I am here because I am struggling with this problem: how to best fine-tune a pretrained language model such as BERT, BART, RoBERTA, and so on, but with architectural or data flow customization.
I would like to have your opinions if you have experience creating a kind discussion on that topic.
I try to better explain the problem. I have a pretrained model called BART that is a model for summarization (and text generation). I want to alter its inner structure in different ways to study its behavior:
- Transforming the data flow without changing the weights. Full match with the checkpoint. I guess the weights now should be fine-tuned to work with this new data flow. For example, I want the encoder to process more inputs before calling the decoder instead of calling it after each input.
- Adding new custom layers with new weights to train. For example, I want to add a linear projection (
nn.Linear()) after the encoder. In this case, I have a new matrix of fresh weights that needs to be trained from scratch.
- Finally, I can alter data flow and add new custom layers at the same time.

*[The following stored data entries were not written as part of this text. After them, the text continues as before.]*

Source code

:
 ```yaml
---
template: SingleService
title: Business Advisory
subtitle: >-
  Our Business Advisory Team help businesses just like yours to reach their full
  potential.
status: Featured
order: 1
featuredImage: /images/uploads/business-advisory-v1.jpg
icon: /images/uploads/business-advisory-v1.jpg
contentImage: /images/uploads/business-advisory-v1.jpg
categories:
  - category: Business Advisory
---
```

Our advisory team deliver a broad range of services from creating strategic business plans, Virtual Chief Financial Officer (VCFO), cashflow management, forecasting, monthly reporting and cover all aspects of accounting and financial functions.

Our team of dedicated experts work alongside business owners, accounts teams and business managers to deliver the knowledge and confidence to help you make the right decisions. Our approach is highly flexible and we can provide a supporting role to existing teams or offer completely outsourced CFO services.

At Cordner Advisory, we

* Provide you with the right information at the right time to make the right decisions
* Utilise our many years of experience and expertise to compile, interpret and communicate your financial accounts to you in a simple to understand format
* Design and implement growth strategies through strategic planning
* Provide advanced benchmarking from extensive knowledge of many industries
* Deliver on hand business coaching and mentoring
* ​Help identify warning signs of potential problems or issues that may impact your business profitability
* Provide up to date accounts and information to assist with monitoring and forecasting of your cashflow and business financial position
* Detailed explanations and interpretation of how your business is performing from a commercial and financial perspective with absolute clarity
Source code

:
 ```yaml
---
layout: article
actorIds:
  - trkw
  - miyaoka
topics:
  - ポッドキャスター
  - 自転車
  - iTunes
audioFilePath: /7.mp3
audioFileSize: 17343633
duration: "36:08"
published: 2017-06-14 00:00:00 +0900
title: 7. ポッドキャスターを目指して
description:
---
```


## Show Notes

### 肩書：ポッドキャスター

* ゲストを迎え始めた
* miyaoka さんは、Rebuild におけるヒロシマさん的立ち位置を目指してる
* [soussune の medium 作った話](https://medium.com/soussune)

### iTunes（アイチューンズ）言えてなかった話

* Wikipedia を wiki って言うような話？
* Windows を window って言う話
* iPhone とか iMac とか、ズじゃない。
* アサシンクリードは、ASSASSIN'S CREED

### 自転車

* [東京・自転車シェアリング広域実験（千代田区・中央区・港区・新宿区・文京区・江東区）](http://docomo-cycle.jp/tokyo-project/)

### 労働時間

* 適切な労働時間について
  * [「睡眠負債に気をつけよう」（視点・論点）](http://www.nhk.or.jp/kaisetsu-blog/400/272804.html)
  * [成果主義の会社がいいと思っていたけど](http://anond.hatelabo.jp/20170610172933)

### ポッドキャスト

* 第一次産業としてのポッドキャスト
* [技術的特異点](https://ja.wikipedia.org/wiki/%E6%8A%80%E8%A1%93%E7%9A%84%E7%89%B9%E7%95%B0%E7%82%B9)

In all of these scenarios, I need an efficient strategy to fine-tune the model. If the learning rate is too high or small model does not converge.
I thought it could be useful to use a different learning rate for the custom layer, maybe a different scheduler, or just freeze some layers. The possibilities are almost infinite.
Do you have any experience to share on these topics? It could be helpful for me and everyone in this community
Thank you. Have a nice day